Previously published data from our lab have demonstrated that both low and high avidity effector cells can be generated from TgN(TCRP14LCMV) Rag2^tm1 splenocytes, specific for the LCMV gp_33–41 peptide (9,10,17). These CTL were generated by stimulation with peptide pulsed naïve splenocytes, a population with a very limited number of DC. Given that mature DC are the predominant activators of naïve T cells in vivo, we determined whether stimulation with this APC would also give rise to T cells with distinct functional avidities.

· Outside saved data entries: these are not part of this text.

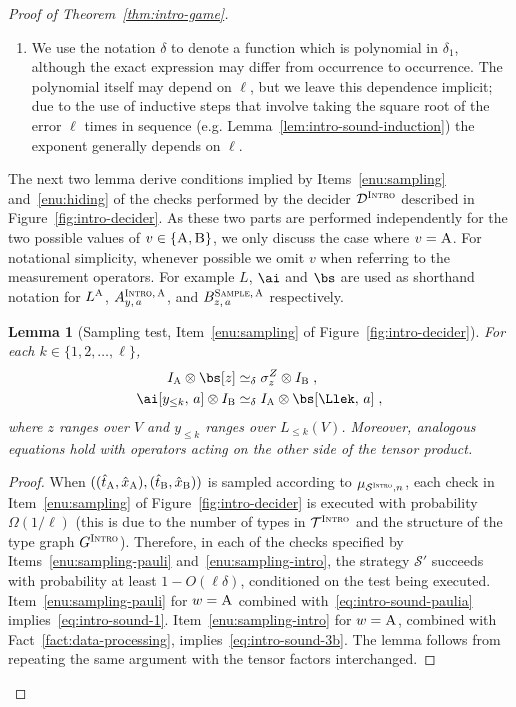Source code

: \documentclass[11pt]{article}
\newtheorem{lemma}[theorem]{Lemma}
\theoremstyle{definition}
\newcommand{\Id}{\ensuremath{I}}
\newcommand{\ia}{\Id_\alice}
\newcommand{\ib}{\Id_\bob}
\newcommand{\sampler}{\mathcal{S}}
\newcommand{\decider}{\mathcal{D}}
\newcommand{\strategy}{\mathscr{S}}
\newcommand{\type}{\mathcal{T}}
\newcommand{\gamestyle}[1]{\ensuremath{\textsc{#1}}\xspace}
\newcommand{\intro}{\gamestyle{Intro}}
\newcommand{\labelstyle}[1]{\ensuremath{\textsc{#1}}\xspace}
\newcommand{\trole}{\ensuremath{v}} %
\newcommand{\alice}{\labelstyle{A}}
\newcommand{\bob}{\labelstyle{B}}
\newcommand{\typestyle}[1]{\ensuremath{\textsc{#1}}\xspace}
\newcommand{\Sample}{\typestyle{Sample}}
\newcommand{\Intro}{\typestyle{Intro}}
\begin{document}
\begin{proof}[Proof of Theorem~\ref{thm:intro-game}]
\begin{enumerate}
  \item We use the notation $\delta$ to denote a function which is polynomial in
    $\delta_1$, although the exact expression may differ from occurrence to
    occurrence.
    The polynomial itself may depend on $\ell$, but we leave this dependence
    implicit; due to the use of inductive steps that involve taking the square
    root of the error $\ell$ times in sequence (e.g.
    Lemma~\ref{lem:intro-sound-induction}) the exponent generally depends on
    $\ell$.
  \end{enumerate}

  The next two lemma derive conditions implied by Items~\ref{enu:sampling}
  and~\ref{enu:hiding} of the checks performed by the decider $\decider^\intro$
  described in Figure~\ref{fig:intro-decider}.
  As these two parts are performed independently for the two possible values of
  $\trole\in\{\alice,\bob\}$, we only discuss the case where $\trole = \alice$.
  For notational simplicity, whenever possible we omit $v$ when referring to the
  measurement operators.
  For example $L$, $\ai$ and $\bs$ are used as shorthand notation
  for $L^\alice$, $A^{\Intro,\, \alice}_{y,\, a}$, and $B^{\Sample,\,
    \alice}_{z,\, a}$ respectively.

  \begin{lemma}[Sampling test, Item~\ref{enu:sampling} of
    Figure~\ref{fig:intro-decider}]
    \label{lem:intro-sound-1}
    For each $k\in\{ 1, 2, \ldots, \ell\}$,
    \begin{align}
      \ia \otimes \bs[z]
      & \simeq_\delta \sigma^Z_z \otimes \ib\;,
        \label{eq:intro-sound-1} \\
      \ai[y_{\leq k},\, a] \otimes \ib
      & \simeq_\delta \ia \otimes \bs[\Llek,\, a]\;,
        \label{eq:intro-sound-3b}
    \end{align}
    where $z$ ranges over $V$ and $y_{\leq k}$ ranges over $L_{\leq k}(V)$.
    Moreover, analogous equations hold with operators acting on the other side
    of the tensor product.
  \end{lemma}
	
  \begin{proof}
    When $((\hat{t}_\alice,\hat{x}_\alice),(\hat{t}_\bob,\hat{x}_\bob))$ is
    sampled according to $\mu_{\sampler^\intro,n}$, each check in
    Item~\ref{enu:sampling} of Figure~\ref{fig:intro-decider} is executed with
    probability $\Omega(1/\ell)$ (this is due to the number of types in
    $\type^\intro$ and the structure of the type graph $G^\intro$).
    Therefore, in each of the checks specified by Items~\ref{enu:sampling-pauli}
    and~\ref{enu:sampling-intro}, the strategy $\strategy'$ succeeds with
    probability at least $1 - O(\ell \delta)$, conditioned on the test being
    executed.
    Item~\ref{enu:sampling-pauli} for $w=\alice$ combined
    with~\eqref{eq:intro-sound-paulia} implies~\eqref{eq:intro-sound-1}.
    Item~\ref{enu:sampling-intro} for $w=\alice$, combined with
    Fact~\ref{fact:data-processing}, implies~\eqref{eq:intro-sound-3b}.
    The lemma follows from repeating the same argument with the tensor factors
    interchanged.
  \end{proof}


\end{proof}
\end{document}
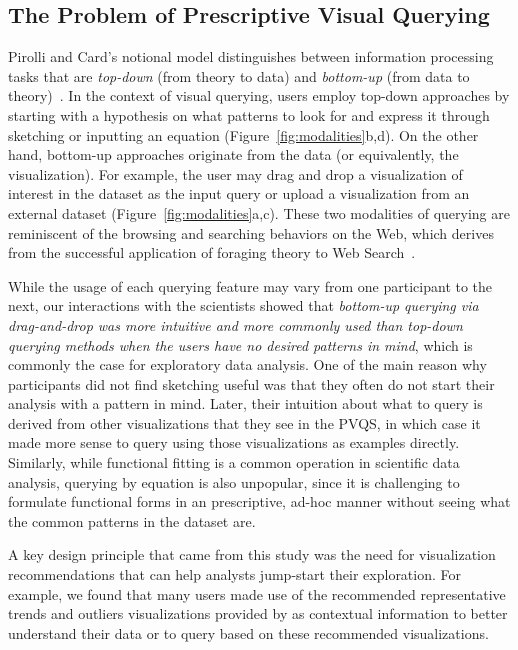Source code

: \subsection{The Problem of Prescriptive Visual Querying}
\par Pirolli and Card's notional model distinguishes between information processing tasks that are \textit{top-down} (from theory to data) and \textit{bottom-up} (from data to theory)~\cite{Pirolli}. In the context of visual querying, users employ top-down approaches by starting with a hypothesis on what patterns to look for and express it through sketching or inputting an equation (Figure~\ref{fig:modalities}b,d). On the other hand, bottom-up approaches originate from the data (or equivalently, the visualization). For example, the user may drag and drop a visualization of interest in the dataset as the input query or upload a visualization from an external dataset (Figure~\ref{fig:modalities}a,c). These two modalities of querying are reminiscent of the browsing and searching behaviors on the Web, which derives from the successful application of foraging theory to Web Search~\cite{Olston2003}.
\par While the usage of each querying feature may vary from one participant to the next, our interactions with the scientists showed that \emph{bottom-up querying via drag-and-drop was more intuitive and more commonly used than top-down querying methods when the users have no desired patterns in mind}, which is commonly the case for exploratory data analysis. One of the main reason why participants did not find sketching useful was that they often do not start their analysis with a pattern in mind. Later, their intuition about what to query is derived from other visualizations that they see in the PVQS, in which case it made more sense to query using those visualizations as examples directly. Similarly, while functional fitting is a common operation in scientific data analysis, querying by equation is also unpopular, since it is challenging to formulate functional forms in an prescriptive, ad-hoc manner without seeing what the common patterns in the dataset are. 
\par A key design principle that came from this study was the need for visualization recommendations that can help analysts jump-start their exploration. For example, we found that many users made use of the recommended representative trends and outliers visualizations provided by \zv as contextual information to better understand their data or to query based on these recommended visualizations. %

TgN(TCRP14LCMV) Rag2^tm1 CD8⁺ T cell lines were generated using our standard approach of stimulation with splenocytes or alternatively using LPS-matured BMDC, each pulsed with a high (10⁻⁴M) vs. low (10⁻⁹M) concentration of gp_33–41 peptide. On day 7 post-tertiary stimulation, functional avidity was examined by assessing production of IFNγ. As previously reported, CTL stimulated with 10⁻⁴M peptide pulsed splenocytes required ~100-fold more peptide for half-maximal production of IFNγ compared to the CTL stimulated with the 10⁻⁹M peptide pulsed splenocytes (Fig. 1). This indicated that, as expected, CTL of distinct functional avidities were generated by stimulation with this predominantly non-professional APC population. However, regardless of the priming antigen concentration used, CTL stimulated with DC exhibited a similar requirement for peptide. In fact, both CTL lines exhibited a characteristically high avidity phenotype, similar to the CTL generated by stimulation with 10⁻⁹M peptide-pulsed splenocytes. This was the case at all times tested (i.e. following primary and secondary stimulation). Thus, for DC, the stimulatory peptide dose does not appear to control the quality of the T cell response generated, as both low and high concentrations of peptide led to the generation of high avidity CTL.

TgN(TCRP14LCMV) Rag2^tm1 cells were stimulated weekly for three rounds with either 10⁻⁴M (●) or 10⁻⁹M (○) peptide pulsed C57BL/6 splenocytes or 10⁻⁴M (■) or 10⁻⁹M (□) peptide pulsed LPS matured BMDC. Day 7 post tertiary stimulation, CTL were co-cultured with EL4 cells previously pulsed with the indicated peptide concentration and IFNγ production determined by ELISA. Data shown are representative of 3 independently generated panels of lines.

The failure by DC to induce low avidity CTL is not the result of insufficient peptide presentation

One possibility to explain the failure to generate low avidity CTL was that the number of accessible MHC binding sites on the DC was very low, thus limiting the level of peptide loading in that cell type. We used two approaches to test this possibility: 1) examining the level of exogenously loaded Ova_257–263 peptide given that an Ova_257–264/K^b-specific antibody is available (18) (no such reagent exists to measure presentation of gp_33–41) and 2) determining the degree of TCR internalization on naïve TgN(TCRP14LCMV) Rag2^tm1 cells following gp_33–41 peptide encounter. For measuring Ova_257–264 loading, LPS matured BMDC and C57BL/6 splenocytes were pulsed with the indicated concentration of peptide and stained with the Ova_257–264/K^b-specific antibody. As shown in figure 2A, both APC exhibited similar levels of Ova_257–264/K^b complexes at each antigen concentration. Using TCR internalization as a probe for the level of presented peptide, we found that co-culture with LPS-matured BMDC and splenocytes resulted in a comparable dose dependent decrease in TCR cell surface expression (Fig 2.B), consistent with TCR engagement of a similar number of pMHC molecules on the two APC. Together these data suggest mature BMDC have accessible binding sites and that there is a similar dose dependent loading of peptide onto the MHC molecules of splenocytes vs. mature BMDC. Thus it is highly unlikely that limiting pMHC would explain the failure of BMDC pulsed with the high concentration of peptide to generate lower avidity cells.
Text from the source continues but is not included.